Exercise data:

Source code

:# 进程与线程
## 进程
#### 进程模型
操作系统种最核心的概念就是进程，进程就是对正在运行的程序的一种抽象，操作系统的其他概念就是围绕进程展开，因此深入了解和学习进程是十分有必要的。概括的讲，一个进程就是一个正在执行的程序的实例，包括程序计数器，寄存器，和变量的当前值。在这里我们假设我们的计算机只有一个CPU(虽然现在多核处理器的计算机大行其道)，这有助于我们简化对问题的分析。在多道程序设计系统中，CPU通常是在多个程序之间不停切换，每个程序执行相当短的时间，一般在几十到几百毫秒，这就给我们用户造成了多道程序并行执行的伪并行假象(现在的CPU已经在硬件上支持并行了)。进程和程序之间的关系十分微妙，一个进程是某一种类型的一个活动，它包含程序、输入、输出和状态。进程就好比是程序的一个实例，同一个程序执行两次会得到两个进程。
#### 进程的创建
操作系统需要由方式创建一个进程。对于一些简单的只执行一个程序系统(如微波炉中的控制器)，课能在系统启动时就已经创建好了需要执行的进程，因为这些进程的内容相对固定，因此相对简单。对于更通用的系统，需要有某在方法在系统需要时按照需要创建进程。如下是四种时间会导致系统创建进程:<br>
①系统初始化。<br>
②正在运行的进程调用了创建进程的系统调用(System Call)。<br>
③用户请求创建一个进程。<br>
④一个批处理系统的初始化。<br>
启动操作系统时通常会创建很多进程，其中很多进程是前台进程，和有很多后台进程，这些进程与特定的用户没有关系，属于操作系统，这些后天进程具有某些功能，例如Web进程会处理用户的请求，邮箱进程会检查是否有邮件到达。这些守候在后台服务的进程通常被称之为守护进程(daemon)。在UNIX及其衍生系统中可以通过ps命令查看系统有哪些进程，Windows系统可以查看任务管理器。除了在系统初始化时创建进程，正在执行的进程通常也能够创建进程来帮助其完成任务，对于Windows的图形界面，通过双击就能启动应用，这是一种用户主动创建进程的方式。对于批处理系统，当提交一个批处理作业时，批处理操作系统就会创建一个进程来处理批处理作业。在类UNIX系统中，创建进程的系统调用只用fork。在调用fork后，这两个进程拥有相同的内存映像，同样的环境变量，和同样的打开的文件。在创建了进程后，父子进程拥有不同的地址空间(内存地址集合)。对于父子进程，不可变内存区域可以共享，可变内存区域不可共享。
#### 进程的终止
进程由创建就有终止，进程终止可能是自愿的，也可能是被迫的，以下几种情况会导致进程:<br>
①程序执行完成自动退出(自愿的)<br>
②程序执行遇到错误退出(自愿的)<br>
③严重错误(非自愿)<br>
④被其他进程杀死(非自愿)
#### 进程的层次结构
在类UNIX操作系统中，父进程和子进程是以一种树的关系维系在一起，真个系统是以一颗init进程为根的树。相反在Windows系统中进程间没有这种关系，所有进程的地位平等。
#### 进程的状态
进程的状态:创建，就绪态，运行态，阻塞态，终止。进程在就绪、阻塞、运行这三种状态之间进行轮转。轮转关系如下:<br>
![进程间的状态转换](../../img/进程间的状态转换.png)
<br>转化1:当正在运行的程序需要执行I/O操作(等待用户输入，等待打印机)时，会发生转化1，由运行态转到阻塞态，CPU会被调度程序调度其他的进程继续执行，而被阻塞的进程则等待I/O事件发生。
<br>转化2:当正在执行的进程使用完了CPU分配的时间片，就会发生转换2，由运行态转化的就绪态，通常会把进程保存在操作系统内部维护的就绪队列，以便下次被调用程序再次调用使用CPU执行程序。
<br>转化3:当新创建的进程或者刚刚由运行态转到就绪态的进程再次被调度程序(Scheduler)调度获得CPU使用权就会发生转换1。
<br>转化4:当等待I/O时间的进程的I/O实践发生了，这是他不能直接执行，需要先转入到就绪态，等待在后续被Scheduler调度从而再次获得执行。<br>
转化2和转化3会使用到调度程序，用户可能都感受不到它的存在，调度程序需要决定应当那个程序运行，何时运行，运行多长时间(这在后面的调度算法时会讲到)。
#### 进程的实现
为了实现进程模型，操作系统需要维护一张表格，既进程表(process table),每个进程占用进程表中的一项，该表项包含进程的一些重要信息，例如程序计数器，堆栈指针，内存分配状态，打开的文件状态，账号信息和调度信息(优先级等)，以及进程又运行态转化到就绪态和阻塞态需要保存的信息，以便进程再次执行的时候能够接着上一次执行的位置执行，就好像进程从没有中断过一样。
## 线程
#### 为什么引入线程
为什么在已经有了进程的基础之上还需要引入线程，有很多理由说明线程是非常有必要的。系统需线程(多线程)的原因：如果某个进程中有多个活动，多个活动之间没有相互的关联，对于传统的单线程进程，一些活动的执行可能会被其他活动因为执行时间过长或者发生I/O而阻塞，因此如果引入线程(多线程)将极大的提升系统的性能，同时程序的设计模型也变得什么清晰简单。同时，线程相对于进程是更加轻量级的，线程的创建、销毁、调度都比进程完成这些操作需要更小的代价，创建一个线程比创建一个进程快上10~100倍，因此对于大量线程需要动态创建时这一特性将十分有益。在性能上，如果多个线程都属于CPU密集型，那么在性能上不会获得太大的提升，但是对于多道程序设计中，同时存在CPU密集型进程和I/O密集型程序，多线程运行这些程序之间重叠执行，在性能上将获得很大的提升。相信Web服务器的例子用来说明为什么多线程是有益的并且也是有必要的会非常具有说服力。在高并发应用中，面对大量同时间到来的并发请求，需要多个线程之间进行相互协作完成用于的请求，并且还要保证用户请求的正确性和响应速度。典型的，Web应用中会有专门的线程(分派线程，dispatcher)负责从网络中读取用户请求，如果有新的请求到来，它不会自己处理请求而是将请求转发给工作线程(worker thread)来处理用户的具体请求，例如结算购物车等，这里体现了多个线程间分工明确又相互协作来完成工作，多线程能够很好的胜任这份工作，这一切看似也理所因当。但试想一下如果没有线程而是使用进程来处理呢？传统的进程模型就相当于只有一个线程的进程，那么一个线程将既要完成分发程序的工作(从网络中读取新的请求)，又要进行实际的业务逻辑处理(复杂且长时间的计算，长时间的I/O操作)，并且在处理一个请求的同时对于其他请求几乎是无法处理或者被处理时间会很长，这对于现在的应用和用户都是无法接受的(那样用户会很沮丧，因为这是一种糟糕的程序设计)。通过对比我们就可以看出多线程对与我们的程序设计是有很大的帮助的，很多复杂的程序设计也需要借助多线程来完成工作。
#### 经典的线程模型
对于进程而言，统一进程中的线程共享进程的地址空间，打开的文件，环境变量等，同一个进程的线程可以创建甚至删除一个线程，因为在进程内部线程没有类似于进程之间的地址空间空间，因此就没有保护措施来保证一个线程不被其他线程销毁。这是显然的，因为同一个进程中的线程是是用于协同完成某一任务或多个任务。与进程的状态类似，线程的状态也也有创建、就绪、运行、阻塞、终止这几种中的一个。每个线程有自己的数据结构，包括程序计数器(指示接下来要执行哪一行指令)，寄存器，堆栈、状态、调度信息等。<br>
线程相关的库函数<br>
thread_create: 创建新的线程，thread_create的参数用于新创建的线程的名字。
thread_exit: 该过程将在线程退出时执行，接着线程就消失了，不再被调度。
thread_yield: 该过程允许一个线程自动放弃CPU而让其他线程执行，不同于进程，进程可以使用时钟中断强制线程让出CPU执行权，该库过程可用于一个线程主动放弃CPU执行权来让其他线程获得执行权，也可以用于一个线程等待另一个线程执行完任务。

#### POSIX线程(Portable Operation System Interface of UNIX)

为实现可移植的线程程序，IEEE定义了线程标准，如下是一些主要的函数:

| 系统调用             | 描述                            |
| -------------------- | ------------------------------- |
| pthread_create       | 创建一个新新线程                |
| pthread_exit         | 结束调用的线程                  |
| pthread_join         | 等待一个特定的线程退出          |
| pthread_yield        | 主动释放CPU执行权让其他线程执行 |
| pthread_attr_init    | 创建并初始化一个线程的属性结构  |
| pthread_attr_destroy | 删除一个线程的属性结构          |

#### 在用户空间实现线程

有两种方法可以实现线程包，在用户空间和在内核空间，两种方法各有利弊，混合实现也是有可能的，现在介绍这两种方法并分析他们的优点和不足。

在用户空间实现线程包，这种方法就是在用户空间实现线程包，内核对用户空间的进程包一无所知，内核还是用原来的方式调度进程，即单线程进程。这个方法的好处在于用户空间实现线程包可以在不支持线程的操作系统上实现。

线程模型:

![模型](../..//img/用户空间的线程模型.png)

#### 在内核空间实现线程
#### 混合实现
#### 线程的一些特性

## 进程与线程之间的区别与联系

Your objective: In the entries, find every line holding "System" and copy it.

Exercise output:
②正在运行的进程调用了创建进程的系统调用(System Call)。<br>
#### POSIX线程(Portable Operation System Interface of UNIX)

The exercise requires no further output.